Monday 13 May 2013

letters of their law

Convicted to the letters of the law we are drawn across paths colliding. Turning about ourselves searching for the maps that we mislaid in the dark. There is no spark to ignite the dark night that rolls over us. Blankets us in a melee to warm the cold sensation of loss. I have more children than you can count, or see, or hear. Some sounds are never heard. We do not talk of him often. I cannot say that we buried him, only that he is lost somewhere on the water. I have drunk down the coarseness of loss and swallowed the fallacy of the stories told to send you to sweet slumber.

You can say as many times as you like that you don’t want to hear, but I am telling you the way that is has been. Years and years the skies have been dyed with the strains of verses lifted from old books whose spines have been broken. This is the circus we have been living in. Crack the whip and confirm in all your delightful youthfulness. Have you heard the man singing of the rambling roses, deep and low his voice comes around the corner. Your fear knows itself backward. There are no surprises, who can say which is worse.
Give me pieces of your precious love and I shall hold them tightly as I walk the shale shore. Skimming stones only occupies an idle mind for so long. Sailors have sung songs on such subjects for years. I don’t know why. We are causal now, under the gaze of bettered selves.

As children we walked to the pond at the crossroads, wadded through reeds to shallow pools of frog spawn. In my blue dress with crows circling overhead we scooped handfuls into jam jars to carry home. Curiosity is a cruel lesson to learn.  They hatched, life does, doesn’t it, and they hopped away looking for maternal comfort. I found them dried and dead in the grass four feet from where they started. I knew the instinct of escape but not return. My grandmother gave me a bowl of water to paint with in the sun, great washes of imagination across the concrete. Disappointment is harder to swallow when your creative endeavours are lost to explanations of evaporation.

Up, up and away. Take me with you.

Where did you go little one, you did not vaporise from my fingertips. Where you lost to the flood as the Israelites made their way from me. Only the rupture of my insides can know the course we run when leaving ourselves and our maternal vessels for the first time.  Impatience may be a hereditary trait. Or panic seized your heart. I never whispered the secrets of linage, for I cannot profess knowing the source of DNA. Lullabies have never been my forte and I have never managed to hold a tune beyond the first chorus. But you never let me try. Clever you. How brave to make your own escape, far cleverer than I.

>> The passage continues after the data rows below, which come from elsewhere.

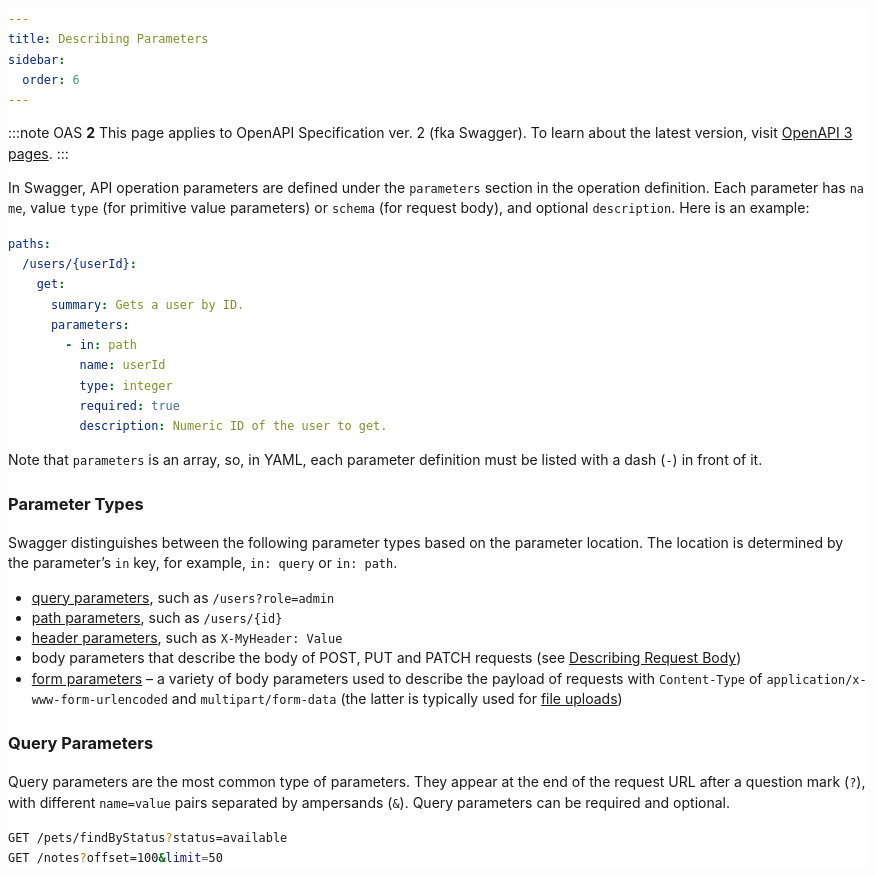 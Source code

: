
 ```yaml
---
title: Describing Parameters
sidebar:
  order: 6
---
```


:::note
OAS **2** This page applies to OpenAPI Specification ver. 2 (fka Swagger). To learn about the latest version, visit [OpenAPI 3 pages](/specification/describing-parameters).
:::

In Swagger, API operation parameters are defined under the `parameters` section in the operation definition. Each parameter has `name`, value `type` (for primitive value parameters) or `schema` (for request body), and optional `description`. Here is an example:

```yml
paths:
  /users/{userId}:
    get:
      summary: Gets a user by ID.
      parameters:
        - in: path
          name: userId
          type: integer
          required: true
          description: Numeric ID of the user to get.
```

Note that `parameters` is an array, so, in YAML, each parameter definition must be listed with a dash (`-`) in front of it.

### Parameter Types

Swagger distinguishes between the following parameter types based on the parameter location. The location is determined by the parameter’s `in` key, for example, `in: query` or `in: path`.

- [query parameters](#query-parameters), such as `/users?role=admin`
- [path parameters](#path-parameters), such as `/users/{id}`
- [header parameters](#header-parameters), such as `X-MyHeader: Value`
- body parameters that describe the body of POST, PUT and PATCH requests (see [Describing Request Body](/specification/20/describing-request-body/))
- [form parameters](#form-parameters) – a variety of body parameters used to describe the payload of requests with `Content-Type` of `application/x-www-form-urlencoded` and `multipart/form-data` (the latter is typically used for [file uploads](/specification/20/file-upload/))

### Query Parameters

Query parameters are the most common type of parameters. They appear at the end of the request URL after a question mark (`?`), with different `name=value` pairs separated by ampersands (`&`). Query parameters can be required and optional.

```sh
GET /pets/findByStatus?status=available
GET /notes?offset=100&limit=50
```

Look to the sky and you will the markings of history captured for the world to see. No one looks the way we do, because we have seen it all before. Lived each moment before we set it there in an act of retrospection. Across the sky and across my body. It was the only way to read my history. You have no name. Eighteen years later what name do you desire, have you learnt to read and write on the other side of this story. Do not let the demons turn you with the sound of their singing. Cornflowers erupt form the ground where they laid the ashes as the gathering stared at my spindle limbs. No one speaks when the moment dictates and all conversations are held behind closed doors. There are many small foetal lies left scattered about the place. I wouldn’t recommend digging in the vegetable patch too deeply. There are reasons that people lay roots in one place and they are laid about five feet below the earth. We all know this to be true. Those who share biological characteristics.  We have told one another our history time and again.

 Follow the letters of the law and we are all guilty. Of one thing or another. My fingerprints are all over the evidence. I am not afraid to say this and no punishment will be handed down today. Not by these hands. Justice will wait until another time and place, it is not for here, not for this body. I am my own forgiveness. I am my own messenger and Mother. Love is a state of being, not a measure of worth given to you by passers-by. My witnesses are few, but they will look me in the eye and hold my heart when it becomes weary from time to time.

Draw your conclusion. The rest is mine.